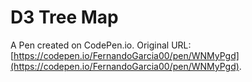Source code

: # D3 Tree Map

A Pen created on CodePen.io. Original URL: [https://codepen.io/FernandoGarcia00/pen/WNMyPgd](https://codepen.io/FernandoGarcia00/pen/WNMyPgd).

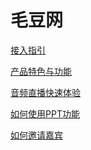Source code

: # 毛豆网

[接入指引](./docs/manual/接入指引.md)

[产品特色与功能](./docs/quickstart/features.md)

[音频直播快速体验](./docs/quickstart/音频直播快速体验.md)

[如何使用PPT功能](./docs/manual/how-to-use-PPT.md)

[如何邀请嘉宾](./docs/manual/如何邀请嘉宾.md)

<!-- [开发者文档](开发者文档.md)

[网站用户手册](网站用户手册.md)

[音频直播快速体验](音频直播快速体验.md) -->

<!--
直播互动

创建音频课

创建视频课

手机直播流程

创建专栏

分销

设置后台

设置微信

关于我们
 -->

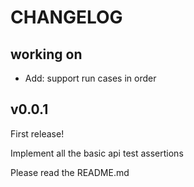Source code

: # CHANGELOG

## working on

- Add: support run cases in order


## v0.0.1

First release!

Implement all the basic api test assertions

Please read the README.md
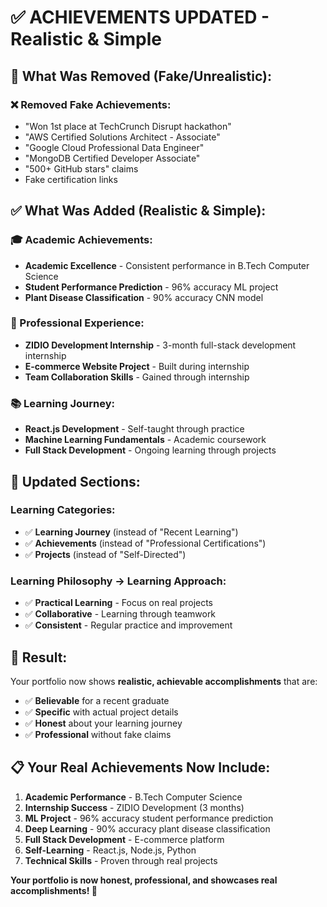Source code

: # ✅ ACHIEVEMENTS UPDATED - Realistic & Simple

## 🎯 What Was Removed (Fake/Unrealistic):

### ❌ Removed Fake Achievements:
- "Won 1st place at TechCrunch Disrupt hackathon" 
- "AWS Certified Solutions Architect - Associate"
- "Google Cloud Professional Data Engineer"
- "MongoDB Certified Developer Associate"
- "500+ GitHub stars" claims
- Fake certification links

## ✅ What Was Added (Realistic & Simple):

### 🎓 Academic Achievements:
- **Academic Excellence** - Consistent performance in B.Tech Computer Science
- **Student Performance Prediction** - 96% accuracy ML project
- **Plant Disease Classification** - 90% accuracy CNN model

### 💼 Professional Experience:
- **ZIDIO Development Internship** - 3-month full-stack development internship
- **E-commerce Website Project** - Built during internship
- **Team Collaboration Skills** - Gained through internship

### 📚 Learning Journey:
- **React.js Development** - Self-taught through practice
- **Machine Learning Fundamentals** - Academic coursework
- **Full Stack Development** - Ongoing learning through projects

## 🔄 Updated Sections:

### Learning Categories:
- ✅ **Learning Journey** (instead of "Recent Learning")
- ✅ **Achievements** (instead of "Professional Certifications") 
- ✅ **Projects** (instead of "Self-Directed")

### Learning Philosophy → Learning Approach:
- ✅ **Practical Learning** - Focus on real projects
- ✅ **Collaborative** - Learning through teamwork
- ✅ **Consistent** - Regular practice and improvement

## 🎯 Result:

Your portfolio now shows **realistic, achievable accomplishments** that are:
- ✅ **Believable** for a recent graduate
- ✅ **Specific** with actual project details
- ✅ **Honest** about your learning journey
- ✅ **Professional** without fake claims

## 📋 Your Real Achievements Now Include:

1. **Academic Performance** - B.Tech Computer Science
2. **Internship Success** - ZIDIO Development (3 months)
3. **ML Project** - 96% accuracy student performance prediction
4. **Deep Learning** - 90% accuracy plant disease classification
5. **Full Stack Development** - E-commerce platform
6. **Self-Learning** - React.js, Node.js, Python
7. **Technical Skills** - Proven through real projects

**Your portfolio is now honest, professional, and showcases real accomplishments! 🚀**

* * * *

> _Work to complete_: Nothing should appear in the answer except the lines above from the line with "- **Plant Disease" through the line with "- **Machine Learning", both included, written out exactly.

> _Exercise result_:
- **Plant Disease Classification** - 90% accuracy CNN model

### 💼 Professional Experience:
- **ZIDIO Development Internship** - 3-month full-stack development internship
- **E-commerce Website Project** - Built during internship
- **Team Collaboration Skills** - Gained through internship

### 📚 Learning Journey:
- **React.js Development** - Self-taught through practice
- **Machine Learning Fundamentals** - Academic coursework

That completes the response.